Dataset records
- - - - - - -
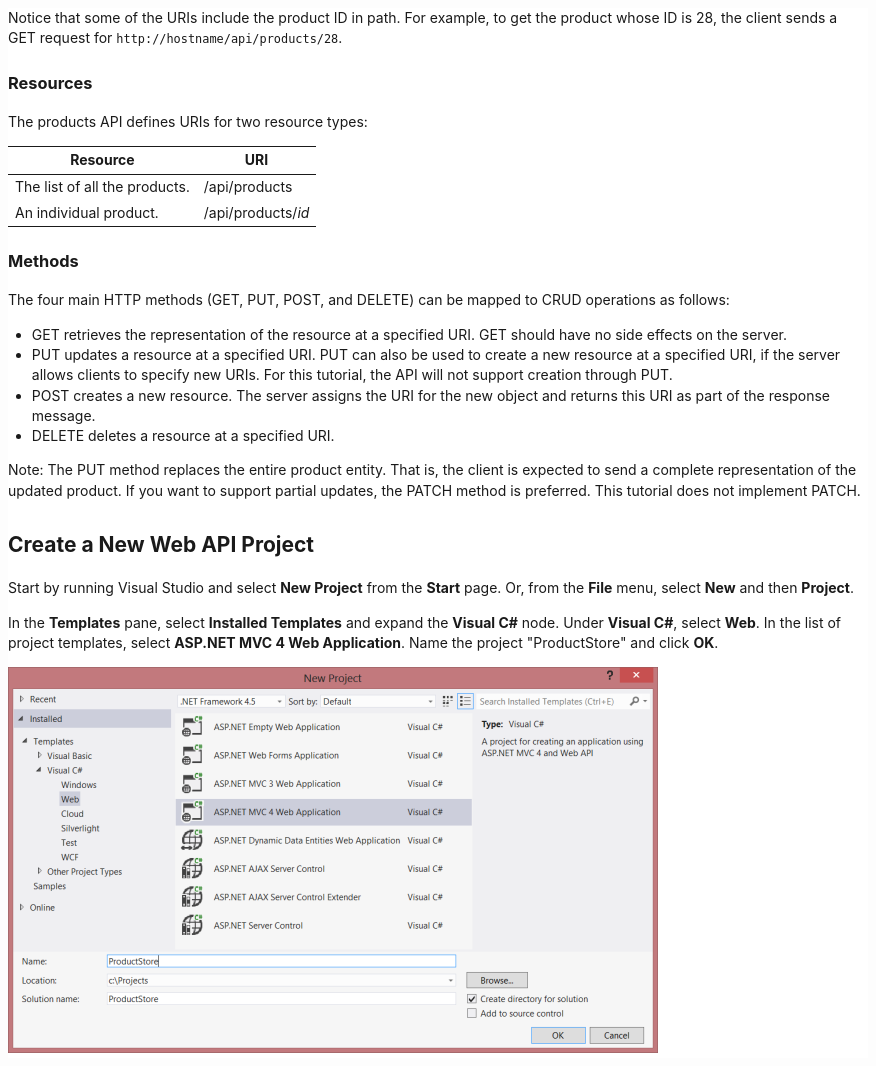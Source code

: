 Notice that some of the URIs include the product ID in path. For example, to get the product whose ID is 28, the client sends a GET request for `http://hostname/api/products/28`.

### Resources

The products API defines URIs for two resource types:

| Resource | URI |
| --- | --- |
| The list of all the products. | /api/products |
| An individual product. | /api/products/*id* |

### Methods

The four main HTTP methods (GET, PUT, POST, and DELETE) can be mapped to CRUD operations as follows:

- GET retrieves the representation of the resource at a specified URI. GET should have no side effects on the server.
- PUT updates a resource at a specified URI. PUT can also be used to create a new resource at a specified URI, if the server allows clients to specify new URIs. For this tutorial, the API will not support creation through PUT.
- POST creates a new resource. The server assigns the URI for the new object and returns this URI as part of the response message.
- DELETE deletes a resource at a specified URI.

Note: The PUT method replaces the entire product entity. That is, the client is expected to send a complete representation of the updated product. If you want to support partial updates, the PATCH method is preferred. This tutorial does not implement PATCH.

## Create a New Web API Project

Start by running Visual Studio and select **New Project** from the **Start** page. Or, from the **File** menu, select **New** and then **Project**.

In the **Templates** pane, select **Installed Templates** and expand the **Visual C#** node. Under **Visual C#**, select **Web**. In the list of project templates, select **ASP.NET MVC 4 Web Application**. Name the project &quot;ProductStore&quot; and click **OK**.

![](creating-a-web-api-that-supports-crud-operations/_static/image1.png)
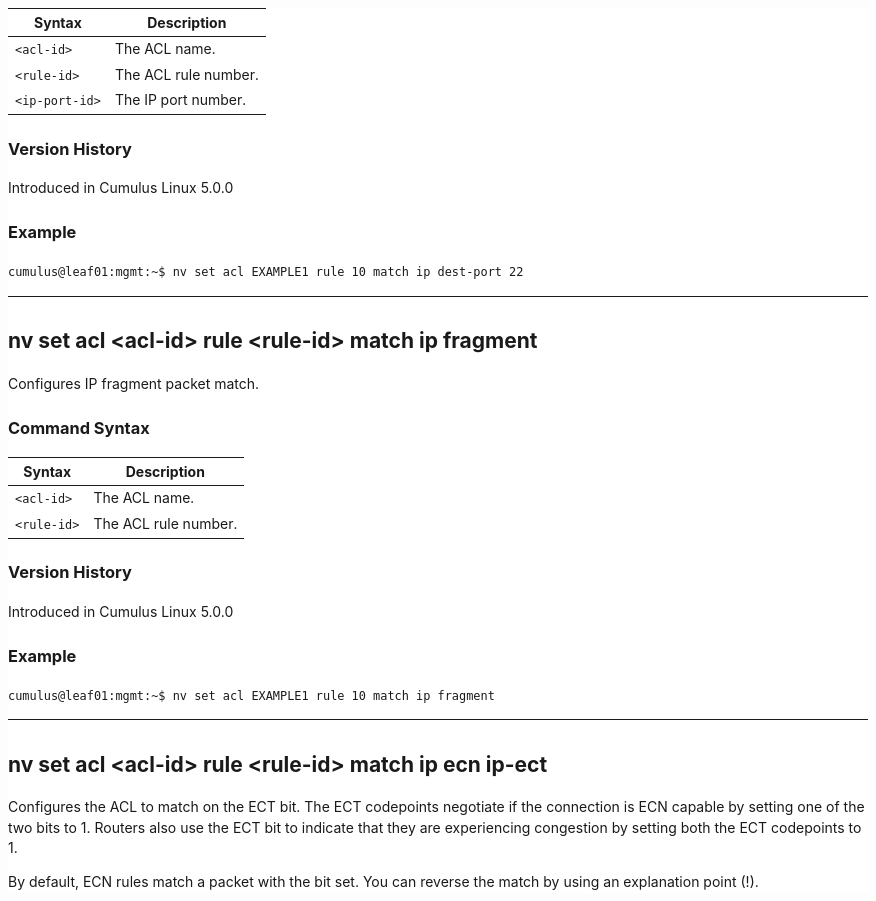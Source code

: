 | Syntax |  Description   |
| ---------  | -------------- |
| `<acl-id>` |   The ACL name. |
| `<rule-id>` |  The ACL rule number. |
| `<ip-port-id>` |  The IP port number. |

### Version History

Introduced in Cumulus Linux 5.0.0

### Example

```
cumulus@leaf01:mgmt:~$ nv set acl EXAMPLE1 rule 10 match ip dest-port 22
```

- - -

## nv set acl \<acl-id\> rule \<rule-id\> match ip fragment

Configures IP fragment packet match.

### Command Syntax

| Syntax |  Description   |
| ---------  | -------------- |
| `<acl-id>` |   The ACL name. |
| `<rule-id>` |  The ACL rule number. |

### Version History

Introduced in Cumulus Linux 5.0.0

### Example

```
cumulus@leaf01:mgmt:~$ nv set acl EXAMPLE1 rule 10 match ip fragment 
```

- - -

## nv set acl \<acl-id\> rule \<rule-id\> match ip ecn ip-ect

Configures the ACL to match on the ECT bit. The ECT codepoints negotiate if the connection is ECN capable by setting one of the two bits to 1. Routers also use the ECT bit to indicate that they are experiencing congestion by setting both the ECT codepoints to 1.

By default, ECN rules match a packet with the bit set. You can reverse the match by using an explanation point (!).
- - - - - - -
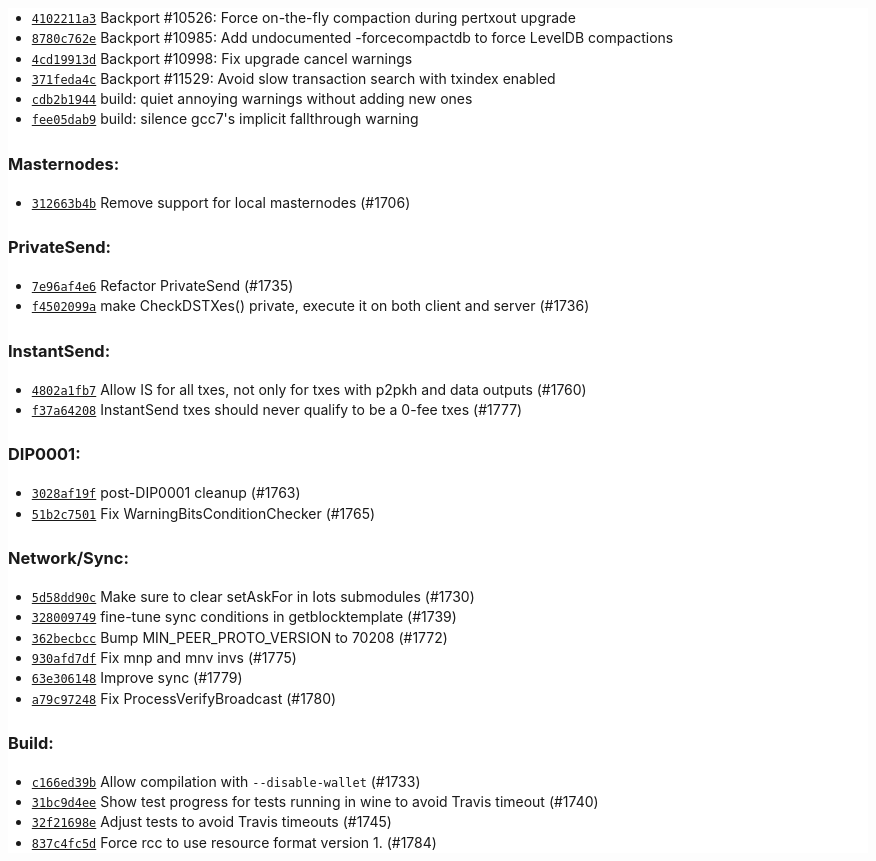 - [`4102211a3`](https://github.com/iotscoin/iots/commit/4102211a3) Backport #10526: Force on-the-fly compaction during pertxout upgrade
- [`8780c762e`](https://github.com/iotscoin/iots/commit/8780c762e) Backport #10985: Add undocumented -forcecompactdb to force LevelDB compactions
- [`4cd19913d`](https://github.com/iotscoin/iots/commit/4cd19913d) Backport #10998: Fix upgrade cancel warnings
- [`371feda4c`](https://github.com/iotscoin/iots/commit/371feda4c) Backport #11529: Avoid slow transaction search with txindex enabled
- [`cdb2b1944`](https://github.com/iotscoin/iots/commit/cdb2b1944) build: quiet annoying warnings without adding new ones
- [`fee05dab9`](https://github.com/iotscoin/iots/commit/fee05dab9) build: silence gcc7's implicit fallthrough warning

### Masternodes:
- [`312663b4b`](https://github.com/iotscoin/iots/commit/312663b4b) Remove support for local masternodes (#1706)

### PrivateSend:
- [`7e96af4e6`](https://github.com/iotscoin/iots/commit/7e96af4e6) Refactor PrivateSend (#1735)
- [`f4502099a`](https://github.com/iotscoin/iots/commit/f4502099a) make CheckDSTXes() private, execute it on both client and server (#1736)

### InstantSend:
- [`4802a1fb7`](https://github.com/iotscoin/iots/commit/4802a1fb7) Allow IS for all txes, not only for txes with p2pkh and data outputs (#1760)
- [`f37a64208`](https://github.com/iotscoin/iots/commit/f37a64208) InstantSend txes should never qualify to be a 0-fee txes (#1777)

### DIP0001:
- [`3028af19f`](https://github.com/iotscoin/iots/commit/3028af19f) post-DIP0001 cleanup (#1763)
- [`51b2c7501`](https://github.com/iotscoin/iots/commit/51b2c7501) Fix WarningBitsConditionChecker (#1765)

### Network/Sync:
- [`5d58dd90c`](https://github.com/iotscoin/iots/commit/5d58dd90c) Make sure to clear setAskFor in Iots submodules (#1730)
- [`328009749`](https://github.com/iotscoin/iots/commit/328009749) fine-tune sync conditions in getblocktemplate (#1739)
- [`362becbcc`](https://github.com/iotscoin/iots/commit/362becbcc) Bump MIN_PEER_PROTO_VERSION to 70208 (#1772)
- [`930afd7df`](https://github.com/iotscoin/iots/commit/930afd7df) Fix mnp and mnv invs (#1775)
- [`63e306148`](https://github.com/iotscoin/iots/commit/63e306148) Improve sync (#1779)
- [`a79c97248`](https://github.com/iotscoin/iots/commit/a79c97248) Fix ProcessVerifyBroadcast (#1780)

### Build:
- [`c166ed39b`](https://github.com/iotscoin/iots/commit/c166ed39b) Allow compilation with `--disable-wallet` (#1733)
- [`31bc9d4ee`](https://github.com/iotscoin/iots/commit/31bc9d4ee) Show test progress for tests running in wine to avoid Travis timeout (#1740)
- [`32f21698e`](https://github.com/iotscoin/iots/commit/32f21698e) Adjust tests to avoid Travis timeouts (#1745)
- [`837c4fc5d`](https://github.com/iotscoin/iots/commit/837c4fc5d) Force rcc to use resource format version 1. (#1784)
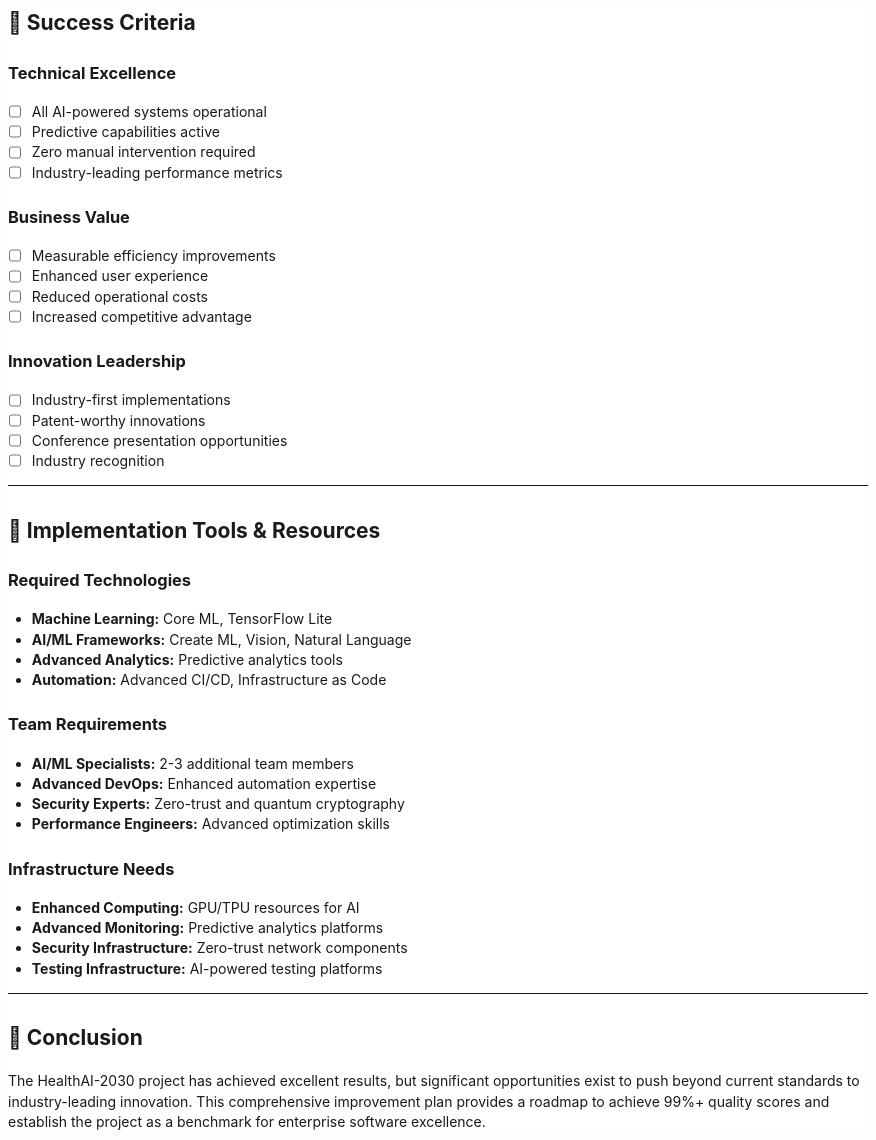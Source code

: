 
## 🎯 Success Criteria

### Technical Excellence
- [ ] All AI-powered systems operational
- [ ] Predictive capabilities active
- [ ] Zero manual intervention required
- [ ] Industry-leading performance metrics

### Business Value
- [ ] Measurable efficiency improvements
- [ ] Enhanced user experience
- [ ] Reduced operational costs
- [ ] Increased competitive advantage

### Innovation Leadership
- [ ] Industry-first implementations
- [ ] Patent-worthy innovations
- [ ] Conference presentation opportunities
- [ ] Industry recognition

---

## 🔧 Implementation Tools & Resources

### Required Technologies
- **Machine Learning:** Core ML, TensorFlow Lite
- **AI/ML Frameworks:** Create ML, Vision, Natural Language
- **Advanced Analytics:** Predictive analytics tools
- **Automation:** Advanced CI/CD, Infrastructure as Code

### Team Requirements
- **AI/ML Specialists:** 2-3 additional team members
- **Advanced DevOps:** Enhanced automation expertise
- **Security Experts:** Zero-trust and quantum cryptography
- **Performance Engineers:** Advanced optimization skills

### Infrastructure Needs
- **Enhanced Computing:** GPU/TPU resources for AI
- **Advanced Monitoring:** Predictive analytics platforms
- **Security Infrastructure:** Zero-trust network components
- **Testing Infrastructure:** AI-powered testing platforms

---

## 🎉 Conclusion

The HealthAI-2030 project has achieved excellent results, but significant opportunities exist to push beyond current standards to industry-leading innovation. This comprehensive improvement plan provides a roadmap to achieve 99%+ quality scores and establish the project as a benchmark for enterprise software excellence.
- - - - - - -
What the task requires
A verbatim transcription is needed of the lines above, starting at the line with "in getblocktemplate (#1739)" and ending at the line with "mnv invs (#1775)", both included, and of nothing else.

Output of the exercise
- [`328009749`](https://github.com/iotscoin/iots/commit/328009749) fine-tune sync conditions in getblocktemplate (#1739)
- [`362becbcc`](https://github.com/iotscoin/iots/commit/362becbcc) Bump MIN_PEER_PROTO_VERSION to 70208 (#1772)
- [`930afd7df`](https://github.com/iotscoin/iots/commit/930afd7df) Fix mnp and mnv invs (#1775)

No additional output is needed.